* _DESCRIPTION OF THE TASK_: When a line in the records contains the string "methods", copy that line.

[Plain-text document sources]

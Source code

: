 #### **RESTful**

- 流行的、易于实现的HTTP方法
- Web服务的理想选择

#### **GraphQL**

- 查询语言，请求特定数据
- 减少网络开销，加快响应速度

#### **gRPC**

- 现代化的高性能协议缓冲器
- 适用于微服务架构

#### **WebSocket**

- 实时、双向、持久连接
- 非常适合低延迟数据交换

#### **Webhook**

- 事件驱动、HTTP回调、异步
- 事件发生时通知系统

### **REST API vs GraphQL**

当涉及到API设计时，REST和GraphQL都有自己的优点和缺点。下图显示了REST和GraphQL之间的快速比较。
--
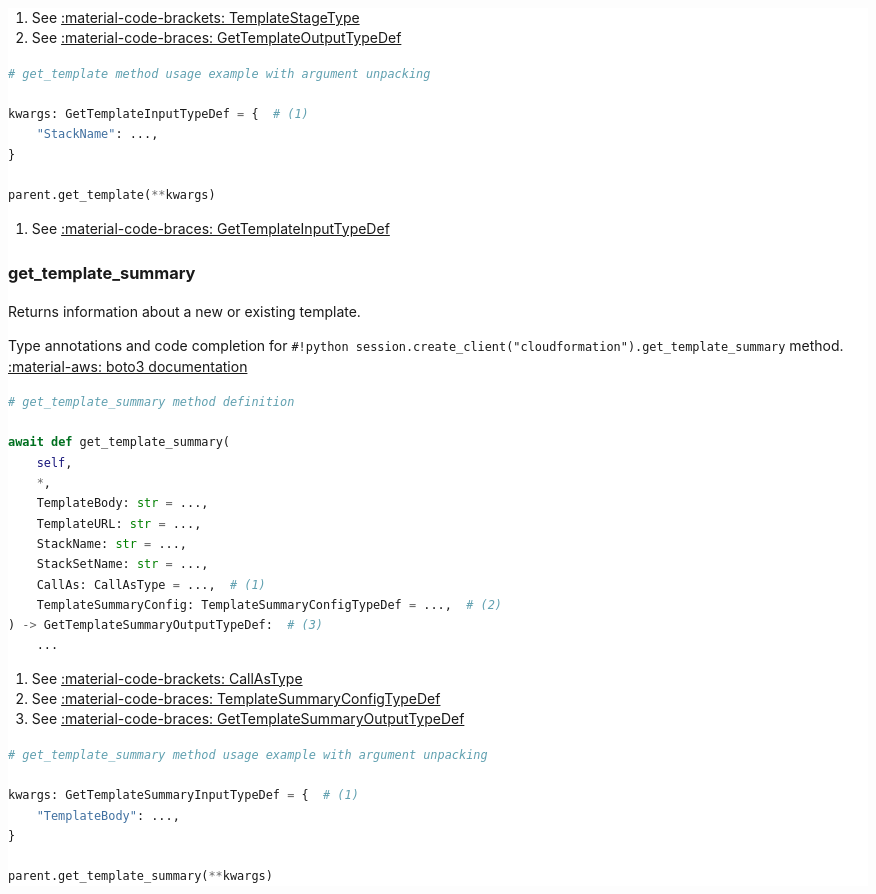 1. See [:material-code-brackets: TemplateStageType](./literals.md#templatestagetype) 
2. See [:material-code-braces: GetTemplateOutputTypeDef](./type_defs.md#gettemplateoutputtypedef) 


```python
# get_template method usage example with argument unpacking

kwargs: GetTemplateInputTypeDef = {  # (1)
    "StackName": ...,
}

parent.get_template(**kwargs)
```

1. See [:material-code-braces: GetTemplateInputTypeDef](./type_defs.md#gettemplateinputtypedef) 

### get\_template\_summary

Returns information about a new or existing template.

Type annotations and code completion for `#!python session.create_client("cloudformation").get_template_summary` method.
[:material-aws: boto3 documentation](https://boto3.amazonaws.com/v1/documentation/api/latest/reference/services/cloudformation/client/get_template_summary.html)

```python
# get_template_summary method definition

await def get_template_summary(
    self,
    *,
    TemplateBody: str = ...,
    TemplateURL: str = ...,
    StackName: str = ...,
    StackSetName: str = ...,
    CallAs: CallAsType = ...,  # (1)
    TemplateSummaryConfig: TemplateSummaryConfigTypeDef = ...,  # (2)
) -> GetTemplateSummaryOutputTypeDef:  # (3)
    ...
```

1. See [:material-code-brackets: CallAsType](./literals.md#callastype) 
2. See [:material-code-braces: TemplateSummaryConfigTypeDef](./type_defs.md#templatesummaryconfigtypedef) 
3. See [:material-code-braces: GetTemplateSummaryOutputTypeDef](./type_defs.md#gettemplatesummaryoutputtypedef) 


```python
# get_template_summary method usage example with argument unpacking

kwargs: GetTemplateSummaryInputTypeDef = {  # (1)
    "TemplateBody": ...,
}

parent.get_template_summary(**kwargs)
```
...
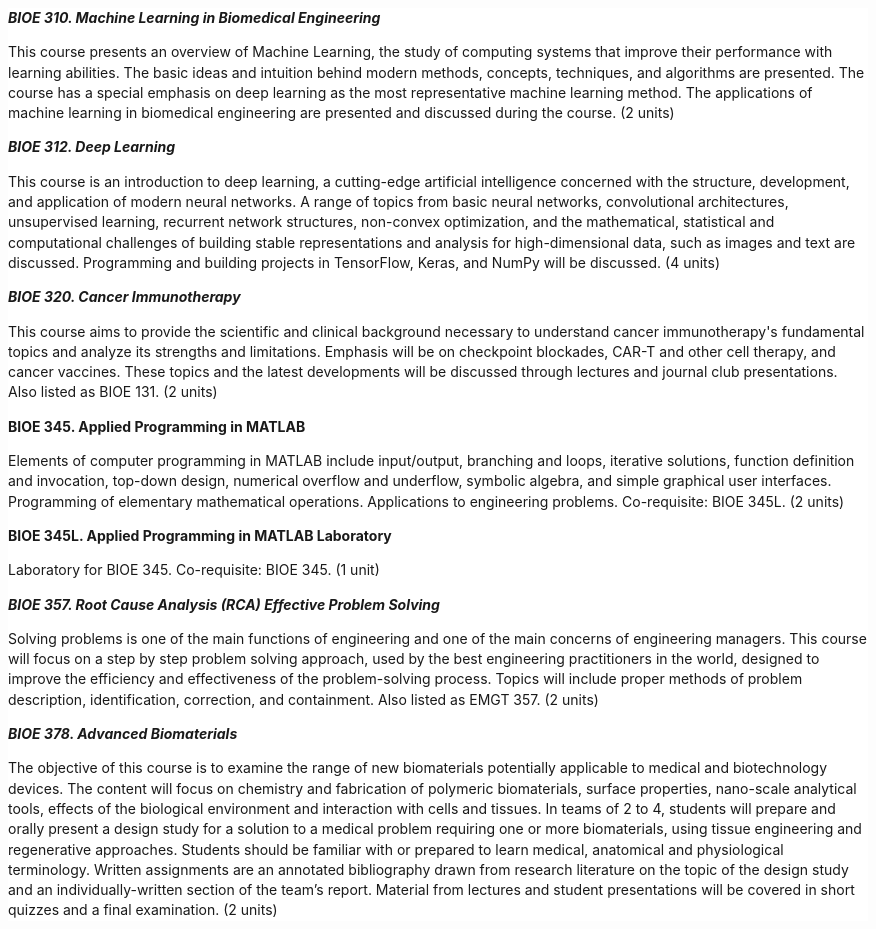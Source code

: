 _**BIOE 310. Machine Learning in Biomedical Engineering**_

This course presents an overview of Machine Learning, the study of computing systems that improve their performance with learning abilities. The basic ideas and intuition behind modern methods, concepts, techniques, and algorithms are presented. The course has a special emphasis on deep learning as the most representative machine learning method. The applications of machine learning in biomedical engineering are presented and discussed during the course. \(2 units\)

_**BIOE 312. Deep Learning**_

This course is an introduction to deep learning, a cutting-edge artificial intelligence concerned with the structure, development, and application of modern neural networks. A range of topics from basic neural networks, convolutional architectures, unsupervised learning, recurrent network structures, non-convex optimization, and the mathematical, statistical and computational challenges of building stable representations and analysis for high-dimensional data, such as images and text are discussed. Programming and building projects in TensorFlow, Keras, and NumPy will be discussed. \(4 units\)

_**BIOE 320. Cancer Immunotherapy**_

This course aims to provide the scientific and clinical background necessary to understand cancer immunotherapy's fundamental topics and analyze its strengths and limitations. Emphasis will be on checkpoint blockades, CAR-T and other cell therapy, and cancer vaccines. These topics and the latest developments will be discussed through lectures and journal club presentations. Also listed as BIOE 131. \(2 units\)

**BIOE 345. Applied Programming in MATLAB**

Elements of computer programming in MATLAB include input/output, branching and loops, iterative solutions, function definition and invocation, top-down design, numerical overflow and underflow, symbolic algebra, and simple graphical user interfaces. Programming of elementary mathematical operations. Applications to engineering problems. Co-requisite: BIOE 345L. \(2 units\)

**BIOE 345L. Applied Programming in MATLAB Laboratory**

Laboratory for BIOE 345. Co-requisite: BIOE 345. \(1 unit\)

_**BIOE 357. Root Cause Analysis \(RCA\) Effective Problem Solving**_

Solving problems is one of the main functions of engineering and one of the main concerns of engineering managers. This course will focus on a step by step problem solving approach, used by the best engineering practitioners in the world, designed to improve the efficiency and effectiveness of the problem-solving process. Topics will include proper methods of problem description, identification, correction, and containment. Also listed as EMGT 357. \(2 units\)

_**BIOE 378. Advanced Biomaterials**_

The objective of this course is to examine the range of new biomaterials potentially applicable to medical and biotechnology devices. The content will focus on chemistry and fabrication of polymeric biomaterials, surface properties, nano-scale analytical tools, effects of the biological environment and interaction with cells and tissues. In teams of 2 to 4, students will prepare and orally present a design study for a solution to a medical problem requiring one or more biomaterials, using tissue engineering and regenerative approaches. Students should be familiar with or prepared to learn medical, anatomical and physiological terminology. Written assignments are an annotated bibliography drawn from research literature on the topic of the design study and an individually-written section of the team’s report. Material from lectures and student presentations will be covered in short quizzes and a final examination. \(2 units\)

* _EXPECTED ANSWER_:
This course presents an overview of Machine Learning, the study of computing systems that improve their performance with learning abilities. The basic ideas and intuition behind modern methods, concepts, techniques, and algorithms are presented. The course has a special emphasis on deep learning as the most representative machine learning method. The applications of machine learning in biomedical engineering are presented and discussed during the course. \(2 units\)
Solving problems is one of the main functions of engineering and one of the main concerns of engineering managers. This course will focus on a step by step problem solving approach, used by the best engineering practitioners in the world, designed to improve the efficiency and effectiveness of the problem-solving process. Topics will include proper methods of problem description, identification, correction, and containment. Also listed as EMGT 357. \(2 units\)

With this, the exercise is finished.